Did you see post #13 pertaining to a physical handicap?


----------



## 7rr7s (Jun 6, 2011)

serenesam said:


> Did you see post #13 pertaining to a physical handicap?


Just read it. What a cool guy. Everyone has their challenges. I'd probably do the same thing in his shoes. Everyone also has choice. You can go around feeling sorry for yourself and your situation and maybe get a hooker here and there or you can choose to be positive and keep trying to find a woman who wants to be with you regardless of your circumstance. 

That being said, I would totally throw money down on a high end escort if I knew someone in that situation. I'd probably get him a few.


----------



## strangestdude (Dec 8, 2011)

2 reasons why I wouldn't use prostitutes;

1) Don't want to fuck someone who isn't enjoying it.

2) Honesty is important to me in a relationship, and I'd make a confident guess that having used prostitutes is a deal breaker for most women.


----------



## Everyday Ghoul (Aug 4, 2009)

It's paid. It's controlled. I would gladly pay prostitutes for their time; for favors that were completely non-sexual. Prostitutes can not break my heart, cheat on me, abandon me, hurt me (emotionally), etc. However, there are no prostitutes here and our state police have seen fit to setup online sting operations. So, I've simply resorted to pygmalionism. I'd rather use dolls and mannequins for one sided affection, than to have my heart ripped from my chest one more time. I have no more places to store emotional hurts, that other people stand ready to afflict.


----------



## Aquarian (Jun 17, 2012)

Darth Nihilus said:


> It's paid. It's controlled. I would gladly pay prostitutes for their time; for favors that were completely non-sexual. Prostitutes can not break my heart, cheat on me, abandon me, hurt me (emotionally), etc. However, there are no prostitutes here and our state police have seen fit to setup online sting operations. So, I've simply resorted to pygmalionism. I'd rather use dolls and mannequins for one sided affection, than to have my heart ripped from my chest one more time. I have no more places to store emotional hurts, that other people stand ready to afflict.

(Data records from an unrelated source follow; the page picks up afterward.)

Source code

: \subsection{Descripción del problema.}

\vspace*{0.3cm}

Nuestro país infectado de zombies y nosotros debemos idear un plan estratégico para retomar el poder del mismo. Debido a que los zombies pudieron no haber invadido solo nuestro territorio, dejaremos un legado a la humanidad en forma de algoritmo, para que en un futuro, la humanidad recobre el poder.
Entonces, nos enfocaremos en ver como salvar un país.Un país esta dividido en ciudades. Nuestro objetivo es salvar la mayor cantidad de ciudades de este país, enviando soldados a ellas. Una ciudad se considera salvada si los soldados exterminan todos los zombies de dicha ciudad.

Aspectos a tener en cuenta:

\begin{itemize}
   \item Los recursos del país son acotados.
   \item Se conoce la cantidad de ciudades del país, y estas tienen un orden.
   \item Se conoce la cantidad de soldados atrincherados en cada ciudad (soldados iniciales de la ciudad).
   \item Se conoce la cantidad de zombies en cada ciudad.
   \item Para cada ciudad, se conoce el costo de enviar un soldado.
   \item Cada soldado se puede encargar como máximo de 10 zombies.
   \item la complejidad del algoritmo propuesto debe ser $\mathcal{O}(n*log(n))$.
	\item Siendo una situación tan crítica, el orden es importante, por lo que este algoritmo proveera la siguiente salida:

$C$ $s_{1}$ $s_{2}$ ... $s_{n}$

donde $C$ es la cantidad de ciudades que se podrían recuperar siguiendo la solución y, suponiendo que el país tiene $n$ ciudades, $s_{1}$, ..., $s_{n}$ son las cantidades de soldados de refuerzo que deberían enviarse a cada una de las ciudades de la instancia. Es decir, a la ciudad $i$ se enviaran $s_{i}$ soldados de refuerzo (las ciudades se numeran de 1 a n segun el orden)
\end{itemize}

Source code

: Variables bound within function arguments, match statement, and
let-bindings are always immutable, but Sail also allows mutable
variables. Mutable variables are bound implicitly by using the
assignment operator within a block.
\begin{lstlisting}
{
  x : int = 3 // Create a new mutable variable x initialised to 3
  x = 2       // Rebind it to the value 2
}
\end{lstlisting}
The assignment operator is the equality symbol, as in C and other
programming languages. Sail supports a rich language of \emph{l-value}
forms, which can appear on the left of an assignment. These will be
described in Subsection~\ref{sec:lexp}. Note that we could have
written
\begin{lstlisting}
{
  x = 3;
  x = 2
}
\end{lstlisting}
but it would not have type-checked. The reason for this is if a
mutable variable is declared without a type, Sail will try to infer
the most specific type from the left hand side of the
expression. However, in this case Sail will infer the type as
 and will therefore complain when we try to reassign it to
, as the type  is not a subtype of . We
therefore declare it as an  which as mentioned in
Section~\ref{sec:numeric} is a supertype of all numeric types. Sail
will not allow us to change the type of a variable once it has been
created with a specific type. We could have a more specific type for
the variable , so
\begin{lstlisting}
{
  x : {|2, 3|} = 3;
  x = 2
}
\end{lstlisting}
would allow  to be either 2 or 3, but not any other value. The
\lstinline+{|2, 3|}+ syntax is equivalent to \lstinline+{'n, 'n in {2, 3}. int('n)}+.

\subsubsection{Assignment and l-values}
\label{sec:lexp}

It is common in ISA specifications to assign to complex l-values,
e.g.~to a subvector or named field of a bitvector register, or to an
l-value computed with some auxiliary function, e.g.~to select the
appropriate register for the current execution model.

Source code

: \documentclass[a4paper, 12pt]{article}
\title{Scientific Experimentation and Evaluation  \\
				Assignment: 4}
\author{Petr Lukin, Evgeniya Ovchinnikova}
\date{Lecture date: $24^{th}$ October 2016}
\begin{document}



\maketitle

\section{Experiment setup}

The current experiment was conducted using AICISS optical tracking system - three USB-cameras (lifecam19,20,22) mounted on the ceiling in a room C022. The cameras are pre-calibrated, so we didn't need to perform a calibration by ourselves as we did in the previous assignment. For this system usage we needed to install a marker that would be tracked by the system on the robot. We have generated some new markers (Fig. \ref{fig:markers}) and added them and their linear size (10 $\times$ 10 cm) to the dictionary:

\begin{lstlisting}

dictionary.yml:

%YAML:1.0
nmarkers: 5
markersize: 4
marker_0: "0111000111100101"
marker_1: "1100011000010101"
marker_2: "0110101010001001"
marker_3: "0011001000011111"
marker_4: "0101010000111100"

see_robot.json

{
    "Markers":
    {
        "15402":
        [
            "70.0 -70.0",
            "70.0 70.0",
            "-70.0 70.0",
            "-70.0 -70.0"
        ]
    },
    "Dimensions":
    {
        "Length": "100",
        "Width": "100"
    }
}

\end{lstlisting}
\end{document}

I very much appreciate the honesty in this comment.


----------



## series0 (Feb 18, 2013)

fourtines said:


> How would sex with someone who isn't attracted to you be superior?
> 
> You guys are out of your minds. Hookers aren't attracted to most of their clients, that's why there's that old adage that hookers don't kiss their clients. There's a good reason for that.
> 
> ...


We are not saying that SEX is better with a prostitute. We are saying that the SITUATION is better. It's easier to deal with, returns the quantity factor with less time and net less money, and way way way less hassle. That being said, it would not work well for me without certain other conditions being present. I don't have conversations with people I do not like in some way unless they are flat required, let alone attempt sex with them. My own level of required intimacy is too high. That being said I can imagine a scenario where a prostitute that I got to know a little or had the right personality would be fine for this. But then, for me, we are back to more high maintenance. The difference is this time it's me respecting my own limits and silliness, rather than my ostensible relationship partner's.

For me self maintenance has always been easier with fuck buddies or just internet porn. No money. No stupid babble. As I have gotten older though, the number of women that I would care to deal with as a fuck buddy has diminished for many reasons. I am still attractive and capable, at least in my own admittedly biased estimation.  Although I usually have a relationship ongoing, the temptation has come up to just deal with a prostitute the way the OP suggests. In the U.S. though, it's too underground and riddled with issues. I am not sure internationally if there is a good example out there. Anyone know?


----------



## Thalassa (Jun 10, 2010)

MrsAndrewJacoby said:


> To me, it's sad. But, hence the world in which we live. What IS funny to me is that the OP thinks every man on earth shares his outlook (or at least that's what the title of his post implies).


Well in order to have this outlook in the first place, seeing prostitutes as a solution to avoid "putting up with another person" or "having in-laws" ...the person in question is obviously self-absorbed. It's not like they're seeking a prostitute just to have someone, anyone, touch them and give them attention and sex....he's actually saying it's preferable to having to be anything other than completely selfish.

Because generally in the prostitute client exchange, the client expects a "service" (not unlike what one would expect from a hairdresser or massage therapist)...that means that potentially he doesn't even have to care about his partner's sexual needs, or hell, even her comfort or safety (like in the omg fucking disturbing examples snail gave) ...as well as not having to "put up" with her emotional or other needs.

Narcissism, even sociopathy, is possible in some cases of "prostitute lovers" ...but overall it just often points to someone who is outwardly "normal" but relationally severely handicapped.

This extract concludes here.